(Stored data entries)

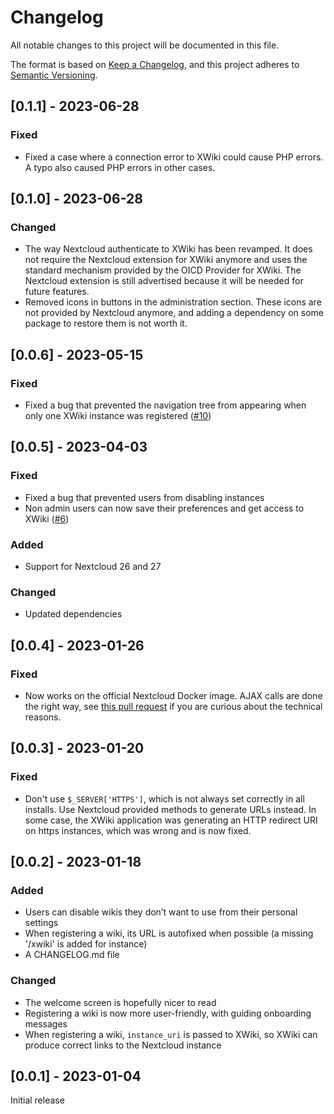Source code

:# Changelog

All notable changes to this project will be documented in this file.

The format is based on [Keep a Changelog](https://keepachangelog.com/en/1.0.0/),
and this project adheres to [Semantic Versioning](https://semver.org/spec/v2.0.0.html).

## [0.1.1] - 2023-06-28

### Fixed

 - Fixed a case where a connection error to XWiki could cause PHP errors.
   A typo also caused PHP errors in other cases.

## [0.1.0] - 2023-06-28

### Changed

 - The way Nextcloud authenticate to XWiki has been revamped. It does not
   require the Nextcloud extension for XWiki anymore and uses the standard
   mechanism provided by the OICD Provider for XWiki. The Nextcloud extension
   is still advertised because it will be needed for future features.
 - Removed icons in buttons in the administration section. These icons are not
   provided by Nextcloud anymore, and adding a dependency on some package to
   restore them is not worth it.

## [0.0.6] - 2023-05-15

### Fixed

 - Fixed a bug that prevented the navigation tree from appearing when only one
   XWiki instance was registered ([#10](https://github.com/nextcloud/xwiki/issues/10))

## [0.0.5] - 2023-04-03

### Fixed

 - Fixed a bug that prevented users from disabling instances
 - Non admin users can now save their preferences and get access to XWiki ([#6](https://github.com/nextcloud/xwiki/issues/6))

### Added

 - Support for Nextcloud 26 and 27

### Changed

 - Updated dependencies

## [0.0.4] - 2023-01-26

### Fixed

 - Now works on the official Nextcloud Docker image. AJAX calls are done the
   right way, see [this pull request](https://github.com/nextcloud/nextcloud-router/pull/446)
   if you are curious about the technical reasons.

## [0.0.3] - 2023-01-20

### Fixed

 - Don't use `$_SERVER['HTTPS']`, which is not always set correctly in all installs.
   Use Nextcloud provided methods to generate URLs instead. In some case, the
   XWiki application was generating an HTTP redirect URI on https instances, which
   was wrong and is now fixed.

## [0.0.2] - 2023-01-18

### Added

 - Users can disable wikis they don’t want to use from their personal settings
 - When registering a wiki, its URL is autofixed when possible (a  missing
   '/xwiki' is added for instance)
 - A CHANGELOG.md file

### Changed

 - The welcome screen is hopefully nicer to read
 - Registering a wiki is now more user-friendly, with guiding onboarding
   messages
 - When registering a wiki, `instance_uri` is passed to XWiki, so XWiki can
   produce correct links to the Nextcloud instance

## [0.0.1] - 2023-01-04

Initial release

• [Instructions to follow] The lines from the start of the records above through the line that holds "provided by Nextcloud" are to be copied exactly, both ends included, and no pictures are to be copied.

• [Result of this exercise]
Source code

:# Changelog

All notable changes to this project will be documented in this file.

The format is based on [Keep a Changelog](https://keepachangelog.com/en/1.0.0/),
and this project adheres to [Semantic Versioning](https://semver.org/spec/v2.0.0.html).

## [0.1.1] - 2023-06-28

### Fixed

 - Fixed a case where a connection error to XWiki could cause PHP errors.
   A typo also caused PHP errors in other cases.

## [0.1.0] - 2023-06-28

### Changed

 - The way Nextcloud authenticate to XWiki has been revamped. It does not
   require the Nextcloud extension for XWiki anymore and uses the standard
   mechanism provided by the OICD Provider for XWiki. The Nextcloud extension
   is still advertised because it will be needed for future features.
 - Removed icons in buttons in the administration section. These icons are not
   provided by Nextcloud anymore, and adding a dependency on some package to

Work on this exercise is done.